On 01/10/2017 10:18 AM, Opa114 wrote: thanks, but these facts i know. I don't want top let multiple applications open one Database, i want to open multiple different Mozilla databases, in the old standard format, with one (my) application. I tried to use the NSS_Init functions. These works with openening one database, but when i open a second one the whole application crashes,so that's why i asked the question and may be get some working example c++ code? 1) Where are you crashing (it's not expected to work, but I don't expect a crash because you called NSS_Init again). 2) To open additional databases you want to use SECMOD_OpenUserDB: https://developer.mozilla.org/en-US/docs/Mozilla/Projects/NSS/PKCS11_Functions#SECMOD_OpenUserDB You can call that multiple times.

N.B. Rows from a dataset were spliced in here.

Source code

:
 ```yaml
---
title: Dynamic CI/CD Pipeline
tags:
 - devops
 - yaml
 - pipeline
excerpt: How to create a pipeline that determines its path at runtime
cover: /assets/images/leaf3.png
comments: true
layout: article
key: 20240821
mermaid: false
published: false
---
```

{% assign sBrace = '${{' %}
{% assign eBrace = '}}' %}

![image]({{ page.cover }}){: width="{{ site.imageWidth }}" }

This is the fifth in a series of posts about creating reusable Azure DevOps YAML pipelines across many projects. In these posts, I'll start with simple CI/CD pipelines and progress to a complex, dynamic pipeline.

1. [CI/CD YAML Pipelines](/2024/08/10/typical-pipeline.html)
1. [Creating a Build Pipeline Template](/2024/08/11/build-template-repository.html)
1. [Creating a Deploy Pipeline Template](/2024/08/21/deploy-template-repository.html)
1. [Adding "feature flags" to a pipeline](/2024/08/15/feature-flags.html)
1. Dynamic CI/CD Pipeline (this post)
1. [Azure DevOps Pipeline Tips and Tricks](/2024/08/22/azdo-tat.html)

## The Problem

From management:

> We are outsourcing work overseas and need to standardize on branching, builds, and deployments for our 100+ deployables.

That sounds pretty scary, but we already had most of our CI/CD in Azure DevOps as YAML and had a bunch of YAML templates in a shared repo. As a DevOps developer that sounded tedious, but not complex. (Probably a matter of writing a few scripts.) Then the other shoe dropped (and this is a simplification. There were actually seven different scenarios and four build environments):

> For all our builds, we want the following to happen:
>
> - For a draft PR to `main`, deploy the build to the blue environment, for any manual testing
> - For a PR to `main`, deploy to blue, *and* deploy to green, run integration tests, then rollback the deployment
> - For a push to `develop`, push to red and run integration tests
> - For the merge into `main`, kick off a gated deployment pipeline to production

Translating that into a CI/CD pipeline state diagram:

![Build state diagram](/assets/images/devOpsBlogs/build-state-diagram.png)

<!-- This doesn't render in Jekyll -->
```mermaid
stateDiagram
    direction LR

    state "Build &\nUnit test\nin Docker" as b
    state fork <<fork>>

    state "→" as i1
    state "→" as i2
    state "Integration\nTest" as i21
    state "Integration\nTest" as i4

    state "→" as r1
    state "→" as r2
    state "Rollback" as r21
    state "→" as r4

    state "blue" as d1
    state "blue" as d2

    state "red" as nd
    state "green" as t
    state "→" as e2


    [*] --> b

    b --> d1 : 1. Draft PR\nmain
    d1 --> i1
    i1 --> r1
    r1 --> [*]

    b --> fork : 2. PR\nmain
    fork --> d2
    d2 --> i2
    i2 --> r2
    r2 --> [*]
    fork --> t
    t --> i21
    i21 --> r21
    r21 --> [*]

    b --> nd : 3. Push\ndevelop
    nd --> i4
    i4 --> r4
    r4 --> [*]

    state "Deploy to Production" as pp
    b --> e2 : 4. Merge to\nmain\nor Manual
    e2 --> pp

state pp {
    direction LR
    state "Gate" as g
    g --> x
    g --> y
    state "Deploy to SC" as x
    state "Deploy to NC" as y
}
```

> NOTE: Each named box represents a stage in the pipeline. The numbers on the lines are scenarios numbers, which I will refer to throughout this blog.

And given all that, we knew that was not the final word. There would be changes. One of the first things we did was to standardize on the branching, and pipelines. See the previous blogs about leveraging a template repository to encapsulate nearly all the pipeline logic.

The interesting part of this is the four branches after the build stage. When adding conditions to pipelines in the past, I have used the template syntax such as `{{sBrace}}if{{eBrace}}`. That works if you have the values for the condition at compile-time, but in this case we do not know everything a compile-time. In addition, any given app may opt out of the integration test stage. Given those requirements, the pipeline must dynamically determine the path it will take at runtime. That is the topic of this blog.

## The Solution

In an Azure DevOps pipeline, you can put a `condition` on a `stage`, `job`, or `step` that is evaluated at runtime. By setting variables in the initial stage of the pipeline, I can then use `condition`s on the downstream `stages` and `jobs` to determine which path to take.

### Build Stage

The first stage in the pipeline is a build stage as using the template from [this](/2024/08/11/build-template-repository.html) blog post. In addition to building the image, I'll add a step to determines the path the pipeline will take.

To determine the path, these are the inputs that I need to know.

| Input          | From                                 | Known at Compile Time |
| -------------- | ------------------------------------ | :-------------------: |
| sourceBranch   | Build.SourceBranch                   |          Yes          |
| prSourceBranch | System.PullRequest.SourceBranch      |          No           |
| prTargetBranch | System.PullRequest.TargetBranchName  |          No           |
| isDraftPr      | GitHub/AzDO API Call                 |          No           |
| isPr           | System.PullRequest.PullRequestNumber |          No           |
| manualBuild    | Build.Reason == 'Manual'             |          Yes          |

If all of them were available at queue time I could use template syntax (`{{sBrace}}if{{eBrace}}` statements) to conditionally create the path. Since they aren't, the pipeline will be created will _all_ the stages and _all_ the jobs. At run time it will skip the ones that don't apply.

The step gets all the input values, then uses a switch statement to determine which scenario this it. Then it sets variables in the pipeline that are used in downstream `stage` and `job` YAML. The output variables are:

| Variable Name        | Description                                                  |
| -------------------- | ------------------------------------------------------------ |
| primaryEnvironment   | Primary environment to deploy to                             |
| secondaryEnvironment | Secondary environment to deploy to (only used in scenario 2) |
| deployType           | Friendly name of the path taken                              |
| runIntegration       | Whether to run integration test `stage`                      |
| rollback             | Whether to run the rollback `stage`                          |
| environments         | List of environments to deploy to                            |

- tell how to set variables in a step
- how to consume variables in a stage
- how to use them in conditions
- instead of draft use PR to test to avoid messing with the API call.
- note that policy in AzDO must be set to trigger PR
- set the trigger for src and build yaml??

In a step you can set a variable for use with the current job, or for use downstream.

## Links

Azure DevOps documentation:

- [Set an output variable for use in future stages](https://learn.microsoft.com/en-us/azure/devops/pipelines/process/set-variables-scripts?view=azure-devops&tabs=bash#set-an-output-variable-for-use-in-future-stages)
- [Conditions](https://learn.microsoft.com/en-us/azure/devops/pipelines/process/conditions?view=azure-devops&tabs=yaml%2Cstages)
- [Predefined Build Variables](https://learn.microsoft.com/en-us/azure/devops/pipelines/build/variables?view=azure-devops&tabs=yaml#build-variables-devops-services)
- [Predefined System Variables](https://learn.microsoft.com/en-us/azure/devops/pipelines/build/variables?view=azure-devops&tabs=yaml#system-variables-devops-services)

Once the database is opened any of the NSS find functions will find all the certs in both databases. The slot returned from SECOMD_OpenUserDB can be used in functions that take a slot to narrow the operations just to that particular database. To NSS each database will look basically like a smart card. When you are through with that database you can use SECMOD_CloseUserDB() bob -- dev-tech-crypto mailing list dev-tech-crypto@lists.mozilla.org https://lists.mozilla.org/listinfo/dev-tech-crypto
Re: NSS open multiple NSS-Databses at once?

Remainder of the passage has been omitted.